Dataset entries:
--- START ---

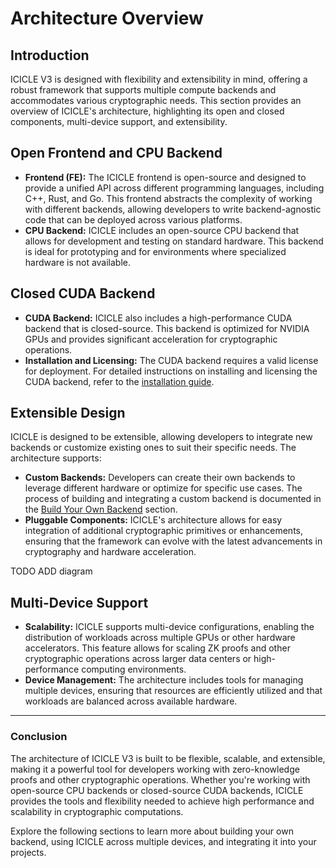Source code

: # Architecture Overview

## Introduction

ICICLE V3 is designed with flexibility and extensibility in mind, offering a robust framework that supports multiple compute backends and accommodates various cryptographic needs. This section provides an overview of ICICLE's architecture, highlighting its open and closed components, multi-device support, and extensibility.

## Open Frontend and CPU Backend

- **Frontend (FE):** The ICICLE frontend is open-source and designed to provide a unified API across different programming languages, including C++, Rust, and Go. This frontend abstracts the complexity of working with different backends, allowing developers to write backend-agnostic code that can be deployed across various platforms.
- **CPU Backend:** ICICLE includes an open-source CPU backend that allows for development and testing on standard hardware. This backend is ideal for prototyping and for environments where specialized hardware is not available.

## Closed CUDA Backend

- **CUDA Backend:** ICICLE also includes a high-performance CUDA backend that is closed-source. This backend is optimized for NVIDIA GPUs and provides significant acceleration for cryptographic operations. 
- **Installation and Licensing:** The CUDA backend requires a valid license for deployment. For detailed instructions on installing and licensing the CUDA backend, refer to the [installation guide](./install_cuda_backend.md).

## Extensible Design

ICICLE is designed to be extensible, allowing developers to integrate new backends or customize existing ones to suit their specific needs. The architecture supports:

- **Custom Backends:** Developers can create their own backends to leverage different hardware or optimize for specific use cases. The process of building and integrating a custom backend is documented in the [Build Your Own Backend](./build_your_own_backend.md) section.
- **Pluggable Components:** ICICLE's architecture allows for easy integration of additional cryptographic primitives or enhancements, ensuring that the framework can evolve with the latest advancements in cryptography and hardware acceleration.

TODO ADD diagram

## Multi-Device Support

- **Scalability:** ICICLE supports multi-device configurations, enabling the distribution of workloads across multiple GPUs or other hardware accelerators. This feature allows for scaling ZK proofs and other cryptographic operations across larger data centers or high-performance computing environments.
- **Device Management:** The architecture includes tools for managing multiple devices, ensuring that resources are efficiently utilized and that workloads are balanced across available hardware.

---

### Conclusion

The architecture of ICICLE V3 is built to be flexible, scalable, and extensible, making it a powerful tool for developers working with zero-knowledge proofs and other cryptographic operations. Whether you're working with open-source CPU backends or closed-source CUDA backends, ICICLE provides the tools and flexibility needed to achieve high performance and scalability in cryptographic computations.

Explore the following sections to learn more about building your own backend, using ICICLE across multiple devices, and integrating it into your projects.
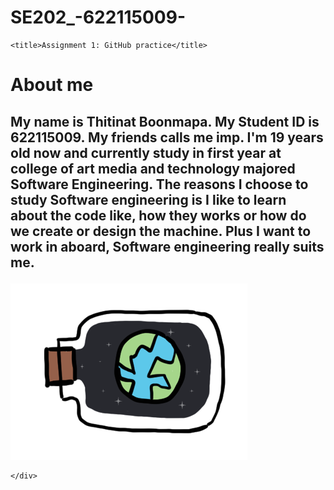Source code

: # SE202_-622115009-
<!DOCTYPE html>
<html>

<head>
    <meta charset="utf-8" />
    <link rel="stylesheet" href="style.css" />
  
    <title>Assignment 1: GitHub practice</title>
</head>

<body>
    <h1>About me</h1>
    <div>
        <h2>
            <p> My name is Thitinat Boonmapa. My Student ID is 622115009. My friends calls me imp. I'm 19 years old now and currently study in
                first year at college of art media and technology majored Software Engineering. The reasons I choose to study
                Software engineering is I like to learn about the code like, how they works or how do we create or
                design the machine. Plus I want to work in aboard, Software engineering really
                suits me.
        </h2>
        </p>
        <img src="me.png">
        
       
    </div>
</body>

</html>
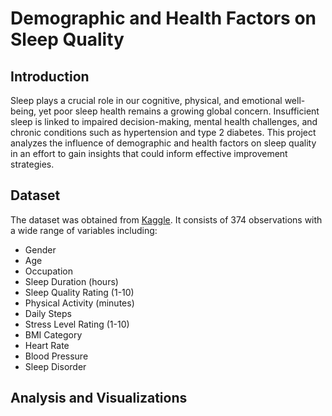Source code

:# **Demographic and Health Factors on Sleep Quality**

## **Introduction**

Sleep plays a crucial role in our cognitive, physical, and emotional well-being, yet poor sleep health remains a growing global concern. Insufficient sleep is linked to impaired decision-making, mental health challenges, and chronic conditions such as hypertension and type 2 diabetes. This project analyzes the influence of demographic and health factors on sleep quality in an effort to gain insights that could inform effective improvement strategies.

## **Dataset**

The dataset was obtained from [Kaggle](https://www.kaggle.com/datasets/uom190346a/sleep-health-and-lifestyle-dataset). It consists of 374 observations with a wide range of variables including:
- Gender 
- Age
- Occupation
- Sleep Duration (hours)
- Sleep Quality Rating (1-10)
- Physical Activity (minutes)
- Daily Steps
- Stress Level Rating (1-10)
- BMI Category
- Heart Rate
- Blood Pressure
- Sleep Disorder



## **Analysis and Visualizations**

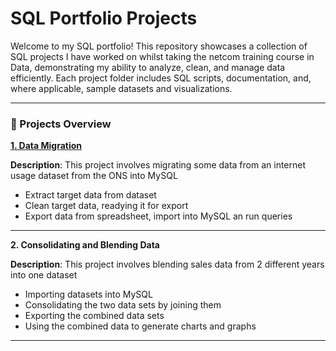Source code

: # SQL Portfolio Projects

Welcome to my SQL portfolio! This repository showcases a collection of SQL projects I have worked on whilst taking the netcom training course in Data, demonstrating my ability to analyze, clean, and manage data efficiently. Each project folder includes SQL scripts, documentation, and, where applicable, sample datasets and visualizations.

---

 ### 📁 Projects Overview

[**1. Data Migration**](https://github.com/Stephen-Shabu/sql-projects/tree/main/internet-usage-data-migration)

**Description**: This project involves migrating some data from an internet usage dataset from the ONS into MySQL
- Extract target data from dataset
- Clean target data, readying it for export
- Export data from spreadsheet, import into MySQL an run queries

---

**2. Consolidating and Blending Data**

**Description**: This project involves blending sales data from 2 different years into one dataset
- Importing datasets into MySQL
- Consolidating the two data sets by joining them 
- Exporting the combined data sets
- Using the combined data to generate charts and graphs

---
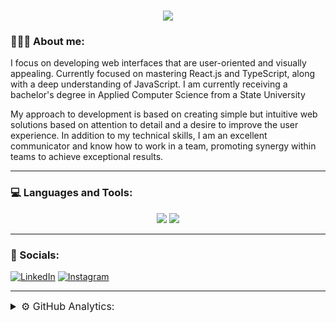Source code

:<h1 align="center">
    <img src="https://readme-typing-svg.herokuapp.com/?font=Montserrat&weight=600&size=30&duration=1500&pause=100&color=F7F7F7&center=true&multiline=true&repeat=false&random=false&width=435&height=80&lines=Hi+there%2C+I'm+Nikita;Junior+Frontend+Developer" />
</h1>

### 👨🏻‍💻 About me:

<p>
I focus on developing web interfaces that are user-oriented and visually appealing. Currently focused on mastering React.js and TypeScript, along with a deep understanding of JavaScript. I am currently receiving a bachelor's degree in Applied Computer Science from a State University</p>
<p>
My approach to development is based on creating simple but intuitive web solutions based on attention to detail and a desire to improve the user experience. In addition to my technical skills, I am an excellent communicator and know how to work in a team, promoting synergy within teams to achieve exceptional results.
</p>

---

### 💻 Languages and Tools:

<div align='center'>
    <img src="https://skillicons.dev/icons?i=react,js,ts,jquery,tailwind,mongodb,mysql,postgres,php" />
    <img src="https://skillicons.dev/icons?i=html,css,scss,git,vscode,idea,figma,ps" />
</div>

---

### 🤝 Socials:

[![LinkedIn](https://img.shields.io/badge/linkedin-%230077B5.svg?style=for-the-badge&logo=linkedin&logoColor=white)](https://www.linkedin.com/in/nikitasurcov/)
[![Instagram](https://img.shields.io/badge/Instagram-%23E4405F.svg?style=for-the-badge&logo=Instagram&logoColor=white)](https://www.instagram.com/geletskyy/)


---

<details>
    <summary style='font-size: 16px;'>⚙️ GitHub Analytics:</summary>
    <br>
    <img height="150" src="https://github-readme-stats.vercel.app/api?username=Geletsky&show_icons=true&theme=swift&hide=contribs,prs" />
    <img height="150" src="https://github-readme-stats.vercel.app/api/top-langs/?username=Geletsky&layout=compact&theme=swift" />
</details>
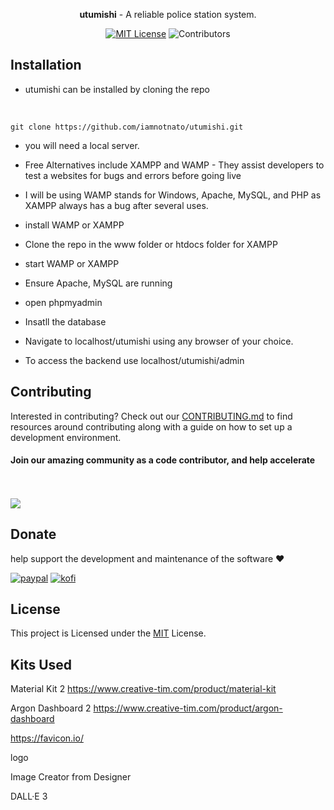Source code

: <div align="center">

**utumishi** - A reliable police station system.



[![MIT License](https://img.shields.io/github/license/spotdl/spotify-downloader?color=44CC11&style=flat-square)](https://github.com/iamnotnato/utumishi/blob/master/LICENSE)
![Contributors](https://img.shields.io/github/contributors/iamnotnato/utumishi?style=flat-square)

</div>

## Installation

- utumishi can be installed by cloning the repo
<br>

 `git clone https://github.com/iamnotnato/utumishi.git`

- you will need a local server. 
- Free Alternatives include XAMPP and WAMP - They assist developers to test a websites for bugs and errors before going live

- I will be using WAMP stands for Windows, Apache, MySQL, and PHP as XAMPP always has a bug after several uses.


- install WAMP or XAMPP
- Clone the repo in the www folder or htdocs folder for XAMPP
- start WAMP or XAMPP
- Ensure Apache, MySQL are running
- open phpmyadmin

- Insatll the database

- Navigate to localhost/utumishi using any browser of your choice.

- To access the backend use localhost/utumishi/admin


## Contributing

Interested in contributing? Check out our [CONTRIBUTING.md](docs/CONTRIBUTING.md) to find
resources around contributing along with a guide on how to set up a development environment.

#### Join our amazing community as a code contributor, and help accelerate
<br><br>
<a href="#">
  <img class="dark-light" src="#" />
</a>
## Donate

help support the development and maintenance of the software ❤️

[![paypal](https://img.shields.io/badge/paypal-%2300457C.svg?&style=for-the-badge&logo=paypal&logoColor=white)](https://paypal.me/#)
[![kofi](https://img.shields.io/badge/kofi-%23F16061.svg?&style=for-the-badge&logo=ko-fi&logoColor=white)](https://ko-fi.com/#)

## License

This project is Licensed under the [MIT](/LICENSE) License.

## Kits Used
Material Kit 2
https://www.creative-tim.com/product/material-kit

Argon Dashboard 2
https://www.creative-tim.com/product/argon-dashboard


https://favicon.io/

logo 

Image Creator
from Designer 

DALL·E 3
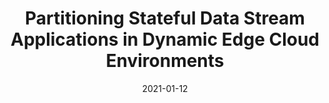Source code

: ---
title: "Partitioning Stateful Data Stream Applications in Dynamic Edge Cloud Environments"
collection: journals
permalink: /publication/Partitioning
date: 2021-01-12
year: "2021"
venue: "IEEE Transactions on Services Computing"
city: 
state: ""
thumbnail: "Partitioning.png"
teaser : 
authors: "Shaoshuai Ding, Lei Yang, Jiannong Cao, Wei Cai, Mingkui Tan, Zhenyu Wang"
bibtex: Partitioning.txt
uri: Partitioning.pdf
arxiv: 
project: 
source:
poster: 
data:
---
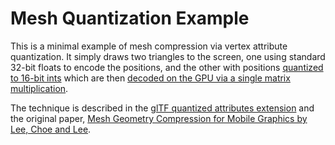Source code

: Mesh Quantization Example
=========================

This is a minimal example of mesh compression via vertex attribute quantization.
It simply draws two triangles to the screen, one using standard 32-bit floats to
encode the positions, and the other with positions [quantized to 16-bit ints](https://github.com/tsherif/mesh-quantization-example/blob/gh-pages/index.html#L175) which
are then [decoded on the GPU via a single matrix multiplication](https://github.com/tsherif/mesh-quantization-example/blob/gh-pages/index.html#L59).

The technique is described in the [glTF quantized attributes extension](https://github.com/KhronosGroup/glTF/blob/master/extensions/Vendor/WEB3D_quantized_attributes/README.md) and
the original paper, [Mesh Geometry Compression for Mobile Graphics by Lee, Choe and Lee](http://cg.postech.ac.kr/research/mesh_comp_mobile/mesh_comp_mobile_conference.pdf).

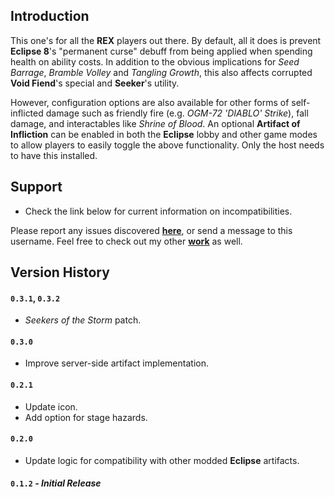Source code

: ## Introduction

This one's for all the **REX** players out there. By default, all it does is prevent **Eclipse 8**'s "permanent curse" debuff from being applied when spending health on ability costs. In addition to the obvious implications for *Seed Barrage*, *Bramble Volley* and *Tangling Growth*, this also affects corrupted **Void Fiend**'s special and **Seeker**'s utility.

However, configuration options are also available for other forms of self-inflicted damage such as friendly fire (e.g. *OGM-72 'DIABLO' Strike*), fall damage, and interactables like *Shrine of Blood*. An optional **Artifact of Infliction** can be enabled in both the **Eclipse** lobby and other game modes to allow players to easily toggle the above functionality. Only the host needs to have this installed.

## Support

- Check the link below for current information on incompatibilities.

Please report any issues discovered [**here**](https://github.com/6thmoon/CurseCatcher/issues), or send a message to this username. Feel free to check out my other [**work**](https://thunderstore.io/package/6thmoon/?ordering=top-rated) as well.

## Version History

#### `0.3.1`, `0.3.2`
- *Seekers of the Storm* patch.

#### `0.3.0`
- Improve server-side artifact implementation.

#### `0.2.1`
- Update icon.
- Add option for stage hazards.

#### `0.2.0`
- Update logic for compatibility with other modded **Eclipse** artifacts.

#### `0.1.2` ***- Initial Release***
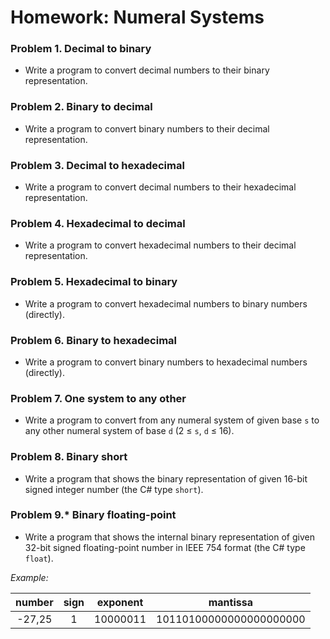 Homework: Numeral Systems
=========================

### Problem 1. Decimal to binary
*	Write a program to convert decimal numbers to their binary representation.

### Problem 2. Binary to decimal
*	Write a program to convert binary numbers to their decimal representation.

### Problem 3. Decimal to hexadecimal
*	Write a program to convert decimal numbers to their hexadecimal representation.

### Problem 4. Hexadecimal to decimal
*	Write a program to convert hexadecimal numbers to their decimal representation.

### Problem 5. Hexadecimal to binary
*	Write a program to convert hexadecimal numbers to binary numbers (directly).

### Problem 6. Binary to hexadecimal
*	Write a program to convert binary numbers to hexadecimal numbers (directly).

### Problem 7. One system to any other
*	Write a program to convert from any numeral system of given base `s` to any other numeral system of base `d` (2 &#8804; `s`, `d` &#8804; 16).

### Problem 8. Binary short
*	Write a program that shows the binary representation of given 16-bit signed integer number (the C# type `short`).

### Problem 9.* Binary floating-point
*	Write a program that shows the internal binary representation of given 32-bit signed floating-point number in IEEE 754 format (the C# type `float`).

_Example:_

| number | sign | exponent |         mantissa        |
|:------:|:----:|:--------:|:-----------------------:|
| -27,25 | 1    | 10000011 | 10110100000000000000000 |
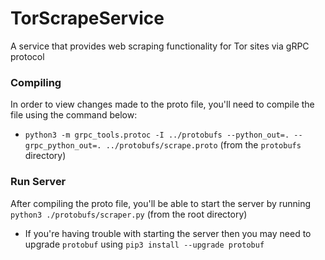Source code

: # TorScrapeService
A service that provides web scraping functionality for Tor sites via gRPC protocol

### Compiling 
In order to view changes made to the proto file, you'll need to compile the file using the command below:
- `python3 -m grpc_tools.protoc -I ../protobufs --python_out=. --grpc_python_out=. ../protobufs/scrape.proto` (from the `protobufs` directory)

### Run Server
After compiling the proto file, you'll be able to start the server by running `python3 ./protobufs/scraper.py` (from the root directory)
* If you're having trouble with starting the server then you may need to upgrade `protobuf` using `pip3 install --upgrade protobuf`
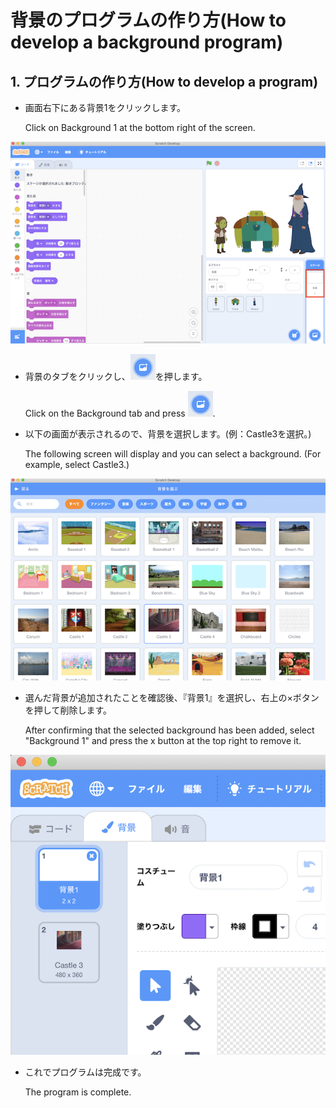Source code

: # 背景のプログラムの作り方(How to develop a background program)

## 1. プログラムの作り方(How to develop a program)

- 画面右下にある背景1をクリックします。

    Click on Background 1 at the bottom right of the screen.

![Background](figure/background/background_stage.png)

- 背景のタブをクリックし、![Background](figure/background/background_button.png)を押します。

    Click on the Background tab and press ![Background](figure/background/background_button.png).

- 以下の画面が表示されるので、背景を選択します。(例：Castle3を選択。)

    The following screen will display and you can select a background. (For example, select Castle3.)

![Background](figure/background/background_select.png)

- 選んだ背景が追加されたことを確認後、『背景1』を選択し、右上の×ボタンを押して削除します。

    After confirming that the selected background has been added, select "Background 1" and press the x button at the top right to remove it.

![Background](figure/background/background_delete.png)

- これでプログラムは完成です。

    The program is complete.
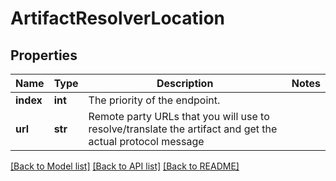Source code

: # ArtifactResolverLocation

## Properties
Name | Type | Description | Notes
------------ | ------------- | ------------- | -------------
**index** | **int** | The priority of the endpoint. | 
**url** | **str** | Remote party URLs that you will use to resolve/translate the artifact and get the actual protocol message | 

[[Back to Model list]](../README.md#documentation-for-models) [[Back to API list]](../README.md#documentation-for-api-endpoints) [[Back to README]](../README.md)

--- END ---

Work to complete »
With the line holding "In order to" as the first and the line holding "### Run Server" as the last, set down that range of the entries above exactly, and nothing else.

Result »
In order to view changes made to the proto file, you'll need to compile the file using the command below:
- `python3 -m grpc_tools.protoc -I ../protobufs --python_out=. --grpc_python_out=. ../protobufs/scrape.proto` (from the `protobufs` directory)

### Run Server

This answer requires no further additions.